Abstract:
A device for monitoring the dispensing of a soft serve product from a soft serve product dispensing machine has a housing with an open pocket formed in its side wall so that the monitoring device may be mounted on a handle of the product dispensing machine. The device includes electronic circuitry, including an accelerometer, that senses the position of the handle of the product dispensing machine. When the handle is sensed to be in a product dispense position, a timing circuit within the device monitors the time during which a soft serve product is dispensed by the machine. Knowing the flow rate of soft serve product from the dispensing machine, the monitoring device will cause a light emitting diode to illuminate to signal the user of the device to re-position the handle of the product dispensing device in the non-dispensing position.

Description:
CROSS-REFERENCE TO RELATED APPLICATIONS 
       [0001]    This application is related to U.S. Provisional Patent Application Ser. No. 62/128,276, which was filed on Mar. 4, 2015, and is entitled “Method and Apparatus for Monitoring the Dispensing of a Soft Serve Product”, the disclosure of which is hereby incorporated by reference and on which priority is hereby claimed. 
     
    
     BACKGROUND OF THE INVENTION 
       [0002]    1. Field of Invention 
         [0003]    This invention relates generally to devices that indicate to the user the amount of soft serve ice cream that is being dispensed from a soft serve machine during each serving. 
         [0004]    2. Description of The Prior Art. 
         [0005]    Soft serve ice cream machines are devices that are filled with a liquid food product. The liquid is passed over a cylindrical refrigerated surface. An auger scrapes the frozen product off the surface and extrudes the semi-frozen product out a dispensing port. 
         [0006]    Operators hold the container under the dispensing port and move the frozen product around to produce a swirled finished product. The product is generally sold in several sizes, small, medium and large, in edible (ice cream cone) containers. The selling price is determined by the amount of product contained in each size. 
         [0007]    Currently, operators use visual inspection to fill the edible containers with the prescribed amount of product for each size. After training, the operators will typically over-portion the product causing lower profit margin. There are no devices that attach to the soft serve product dispensing machines that help the user dispense the specified amount of soft serve product. 
         [0008]    Therefore, it would be advantageous to provide a device that is attached to the dispensing handle of the machine and while the machine is dispensing product indicates to the user the amount of soft serve product that is being dispensed and indicates when the user should stop dispensing ice cream. 
         [0009]    The soft serve product dispensing machines do not dispense at a constant flow rate. The rate of product flow changes based on the time between servings.

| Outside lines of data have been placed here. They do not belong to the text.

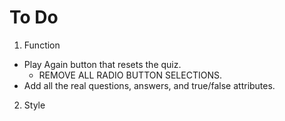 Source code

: # To Do

1. Function
  - Play Again button that resets the quiz.
    - REMOVE ALL RADIO BUTTON SELECTIONS.
  - Add all the real questions, answers, and true/false attributes.

2. Style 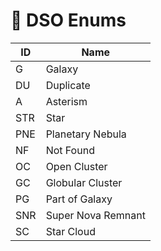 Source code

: # 🔢 DSO Enums

| ID  | Name               |
| --- | ------------------ |
| G   | Galaxy             |
| DU  | Duplicate          |
| A   | Asterism           |
| STR | Star               |
| PNE | Planetary Nebula   |
| NF  | Not Found          |
| OC  | Open Cluster       |
| GC  | Globular Cluster   |
| PG  | Part of Galaxy     |
| SNR | Super Nova Remnant |
| SC  | Star Cloud         |
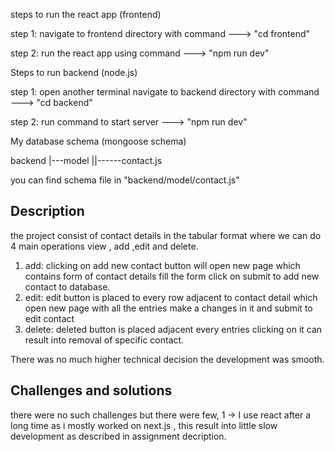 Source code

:steps to run the react app (frontend)

step 1: 
navigate to frontend directory with command
---> "cd frontend"

step 2:
run the react app using command
---> "npm run dev"

Steps to run backend (node.js)

step 1:
open another terminal
navigate to backend directory with command 
---> "cd backend"

step 2:
run command to start server
---> "npm run dev"

My database schema (mongoose schema)

backend
|---model
||------contact.js

you can find schema file in "backend/model/contact.js"

Description
-----------
the project consist of contact details in the tabular format where we can do 4 main operations view , add ,edit and delete.
1. add: clicking on add new contact button will open new page which contains form of contact details fill the form click on submit to add new contact to database.
2. edit: edit button is placed to every row adjacent to contact detail which open new page with all the entries make a changes in it and submit to edit contact
3. delete: deleted button is placed adjacent every entries clicking on it can result into removal of specific contact.

There was no much higher technical decision the development was smooth.


Challenges and solutions
------------------------
there were no such challenges but there were few,
1 -> I use react after a long time as i mostly worked on next.js , this result into little slow development
    as described in assignment decription.
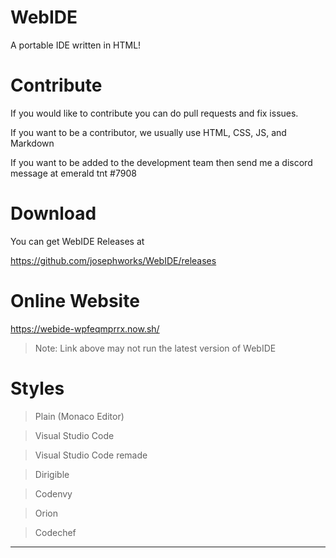 # WebIDE

A portable IDE written in HTML!

# Contribute

If you would like to contribute you can do pull requests and fix issues.

If you want to be a contributor, we usually use HTML, CSS, JS, and Markdown

If you want to be added to the development team then send me a discord message at emerald tnt #7908

# Download

You can get WebIDE Releases at 

https://github.com/josephworks/WebIDE/releases

# Online Website

https://webide-wpfeqmprrx.now.sh/

> Note: Link above may not run the latest version of WebIDE

# Styles

> Plain (Monaco Editor)

> Visual Studio Code

> Visual Studio Code remade

> Dirigible

> Codenvy

> Orion

> Codechef

---
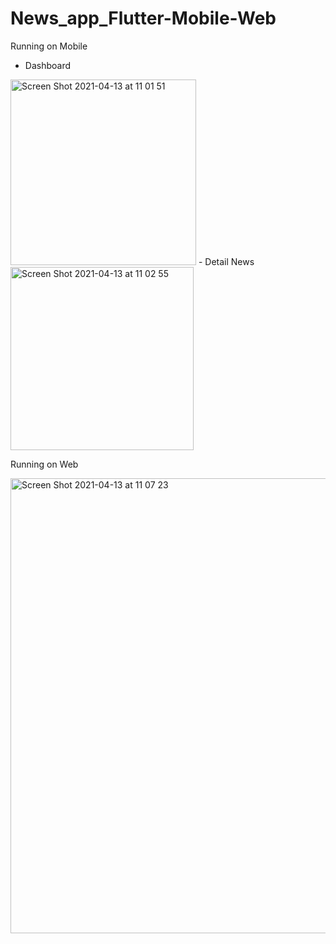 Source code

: # News_app_Flutter-Mobile-Web
Running on Mobile
- Dashboard
<img width="297" alt="Screen Shot 2021-04-13 at 11 01 51" src="https://user-images.githubusercontent.com/18082857/114495879-14c60700-9c49-11eb-8a1f-ee6042eda3f9.png">
- Detail News
<img width="293" alt="Screen Shot 2021-04-13 at 11 02 55" src="https://user-images.githubusercontent.com/18082857/114495960-39ba7a00-9c49-11eb-9b9d-097b542231d0.png">

Running on Web

<img width="728" alt="Screen Shot 2021-04-13 at 11 07 23" src="https://user-images.githubusercontent.com/18082857/114496068-64a4ce00-9c49-11eb-8257-3e2772c87ce0.png">
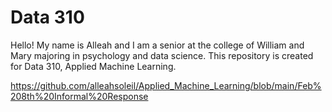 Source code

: # Data 310


Hello! My name is Alleah and I am a senior at the college of William and Mary majoring in psychology and data science. This repository is created for Data 310, Applied Machine Learning.




https://github.com/alleahsoleil/Applied_Machine_Learning/blob/main/Feb%208th%20Informal%20Response
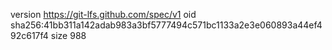 version https://git-lfs.github.com/spec/v1
oid sha256:41bb311a142adab983a3bf5777494c571bc1133a2e3e060893a44ef492c617f4
size 988
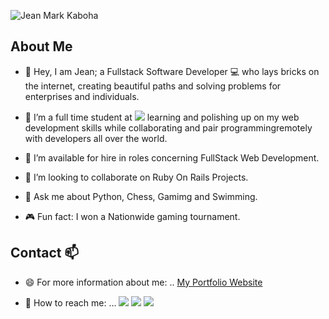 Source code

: <!--
**KabohaJeanMark/KabohaJeanMark** is a ✨ _special_ ✨ repository because its `README.md` (this file) appears on your GitHub profile.

Here are some ideas to get you started:

- 🔭 I’m currently working on ...
- 🌱 I’m currently learning ...
- 👯 I’m looking to collaborate on ...
- 🤔 I’m looking for help with ...
- 💬 Ask me about ...
- 📫 How to reach me: ...
- 😄 Pronouns: ...
- ⚡ Fun fact: ...
-->
![Jean Mark Kaboha](https://user-images.githubusercontent.com/44635784/109935559-c71bbd80-7cde-11eb-908a-7a8e90a960c6.jpg)

## About Me
- :wave: Hey, I am Jean; a Fullstack Software Developer :computer: who lays bricks on the internet, creating beautiful paths and solving problems for enterprises and individuals.

- 🌱 I’m a full time student at ![](https://img.shields.io/badge/Microverse-blueviolet) learning and polishing up on my web development skills while collaborating and pair programmingremotely with developers all over the world.

- 🔭 I’m available for hire in roles concerning FullStack Web Development.

- 👯 I’m looking to collaborate on Ruby On Rails Projects.

- 💬 Ask me about Python, Chess, Gamimg and Swimming.

- :video_game: Fun fact: I won a Nationwide gaming tournament.

## Contact 📫

- 😄 For more information about me: .. [My Portfolio Website](https://kabohajeanmark.github.io/my-portfolio/)

- 💬 How to reach me: ... [![](https://img.shields.io/badge/LinkedIn-0077B5?style=for-the-badge&logo=linkedin&logoColor=white)](https://www.linkedin.com/in/jean-mark-kaboha-software-engineer/) 
[![](https://img.shields.io/badge/Twitter-1DA1F2?style=for-the-badge&logo=twitter&logoColor=white)](https://twitter.com/jean_quintus)
[![](https://img.shields.io/badge/Gmail-D14836?style=for-the-badge&logo=gmail&logoColor=white)](https://mail.google.com/mail/?view=cm&source=mailto&to=kabohajeanmark@gmail.com)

When the machine is idle for a period of time, the product thaws and the flow rate is faster. If there is a short period of time between servings, the ice cream is thicker and the flow rate is slower. Therefore, it would be advantageous to provide a device that monitors the time between servings and compensates for the flow rate changes. 
         [0010]    Soft serve product dispensing machines have handles that are pulled down to start the flow of product. In some model soft serve product dispensing machines, the handle “dispense-off ” position is in approximately a vertical position. In other model ice cream machines, the handle “dispense-off” position is approximately horizontal. If a soft serve product monitoring device is mounted on the handle, then the device user interface should be presented and visible to the user in an unobstructed fashion. For soft serve product dispensing machines that have the handle in the vertical position for the “dispense-off” position, a soft serve product dispensing monitoring device should be mounted under the handle so that, when the handle is pulled; the device user interface of the monitoring device is presented and visible to the user. When the handle is horizontal, the soft serve product dispensing monitoring device should preferably be mounted on the top of the handle so that when the handle is pulled, the user interface of the monitoring device is presented and visible to the user. Therefore, it would be advantageous to provide a soft serve product dispensing monitoring device which can be configured to be mounted on the top or bottom of the handle of the dispensing machine so that the user interface of the device is presented in an unobstructed way to the user. 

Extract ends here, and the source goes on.